==== DATA IN THIS EXERCISE ====
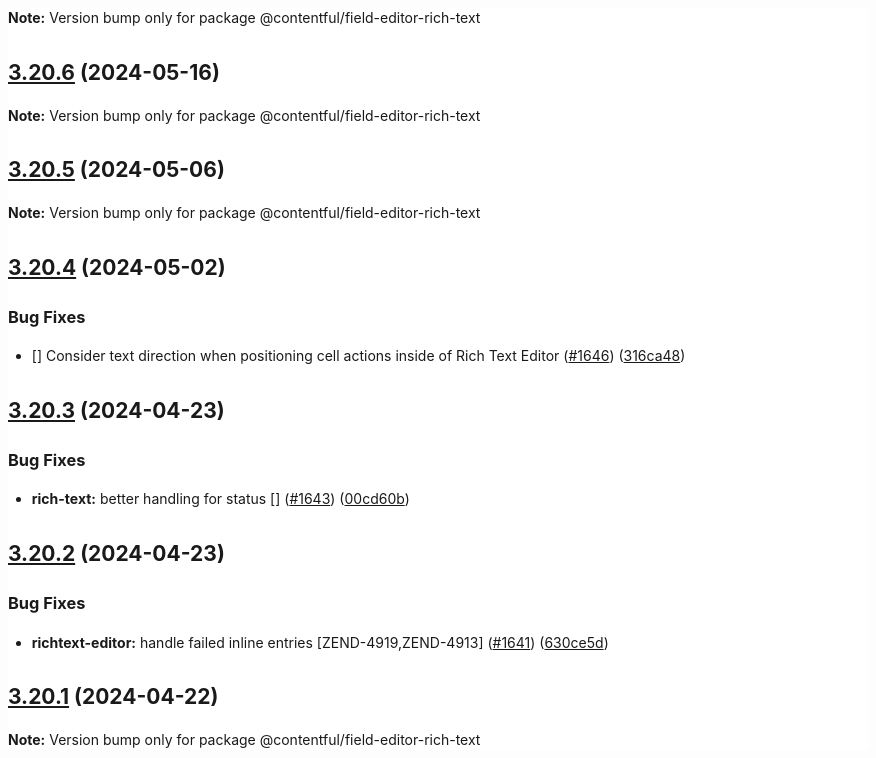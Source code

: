 **Note:** Version bump only for package @contentful/field-editor-rich-text

## [3.20.6](https://github.com/contentful/field-editors/compare/@contentful/field-editor-rich-text@3.20.5...@contentful/field-editor-rich-text@3.20.6) (2024-05-16)

**Note:** Version bump only for package @contentful/field-editor-rich-text

## [3.20.5](https://github.com/contentful/field-editors/compare/@contentful/field-editor-rich-text@3.20.4...@contentful/field-editor-rich-text@3.20.5) (2024-05-06)

**Note:** Version bump only for package @contentful/field-editor-rich-text

## [3.20.4](https://github.com/contentful/field-editors/compare/@contentful/field-editor-rich-text@3.20.3...@contentful/field-editor-rich-text@3.20.4) (2024-05-02)

### Bug Fixes

- [] Consider text direction when positioning cell actions inside of Rich Text Editor ([#1646](https://github.com/contentful/field-editors/issues/1646)) ([316ca48](https://github.com/contentful/field-editors/commit/316ca487fbdffb74e96b138de25b4268d7969519))

## [3.20.3](https://github.com/contentful/field-editors/compare/@contentful/field-editor-rich-text@3.20.2...@contentful/field-editor-rich-text@3.20.3) (2024-04-23)

### Bug Fixes

- **rich-text:** better handling for status [] ([#1643](https://github.com/contentful/field-editors/issues/1643)) ([00cd60b](https://github.com/contentful/field-editors/commit/00cd60b24484f70d684b1b126107d81b3f2f2936))

## [3.20.2](https://github.com/contentful/field-editors/compare/@contentful/field-editor-rich-text@3.20.1...@contentful/field-editor-rich-text@3.20.2) (2024-04-23)

### Bug Fixes

- **richtext-editor:** handle failed inline entries [ZEND-4919,ZEND-4913] ([#1641](https://github.com/contentful/field-editors/issues/1641)) ([630ce5d](https://github.com/contentful/field-editors/commit/630ce5d804b07b2e35a65199af7a2c4d22c79dbe))

## [3.20.1](https://github.com/contentful/field-editors/compare/@contentful/field-editor-rich-text@3.20.0...@contentful/field-editor-rich-text@3.20.1) (2024-04-22)

**Note:** Version bump only for package @contentful/field-editor-rich-text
====
TASK PROMPT =
Skipping any pictures, transcribe the full listing exactly.

TASK ANSWER =
Source code

: **Note:** Version bump only for package @contentful/field-editor-rich-text

## [3.20.6](https://github.com/contentful/field-editors/compare/@contentful/field-editor-rich-text@3.20.5...@contentful/field-editor-rich-text@3.20.6) (2024-05-16)

**Note:** Version bump only for package @contentful/field-editor-rich-text

## [3.20.5](https://github.com/contentful/field-editors/compare/@contentful/field-editor-rich-text@3.20.4...@contentful/field-editor-rich-text@3.20.5) (2024-05-06)

**Note:** Version bump only for package @contentful/field-editor-rich-text

## [3.20.4](https://github.com/contentful/field-editors/compare/@contentful/field-editor-rich-text@3.20.3...@contentful/field-editor-rich-text@3.20.4) (2024-05-02)

### Bug Fixes

- [] Consider text direction when positioning cell actions inside of Rich Text Editor ([#1646](https://github.com/contentful/field-editors/issues/1646)) ([316ca48](https://github.com/contentful/field-editors/commit/316ca487fbdffb74e96b138de25b4268d7969519))

## [3.20.3](https://github.com/contentful/field-editors/compare/@contentful/field-editor-rich-text@3.20.2...@contentful/field-editor-rich-text@3.20.3) (2024-04-23)

### Bug Fixes

- **rich-text:** better handling for status [] ([#1643](https://github.com/contentful/field-editors/issues/1643)) ([00cd60b](https://github.com/contentful/field-editors/commit/00cd60b24484f70d684b1b126107d81b3f2f2936))

## [3.20.2](https://github.com/contentful/field-editors/compare/@contentful/field-editor-rich-text@3.20.1...@contentful/field-editor-rich-text@3.20.2) (2024-04-23)

### Bug Fixes

- **richtext-editor:** handle failed inline entries [ZEND-4919,ZEND-4913] ([#1641](https://github.com/contentful/field-editors/issues/1641)) ([630ce5d](https://github.com/contentful/field-editors/commit/630ce5d804b07b2e35a65199af7a2c4d22c79dbe))

## [3.20.1](https://github.com/contentful/field-editors/compare/@contentful/field-editor-rich-text@3.20.0...@contentful/field-editor-rich-text@3.20.1) (2024-04-22)

**Note:** Version bump only for package @contentful/field-editor-rich-text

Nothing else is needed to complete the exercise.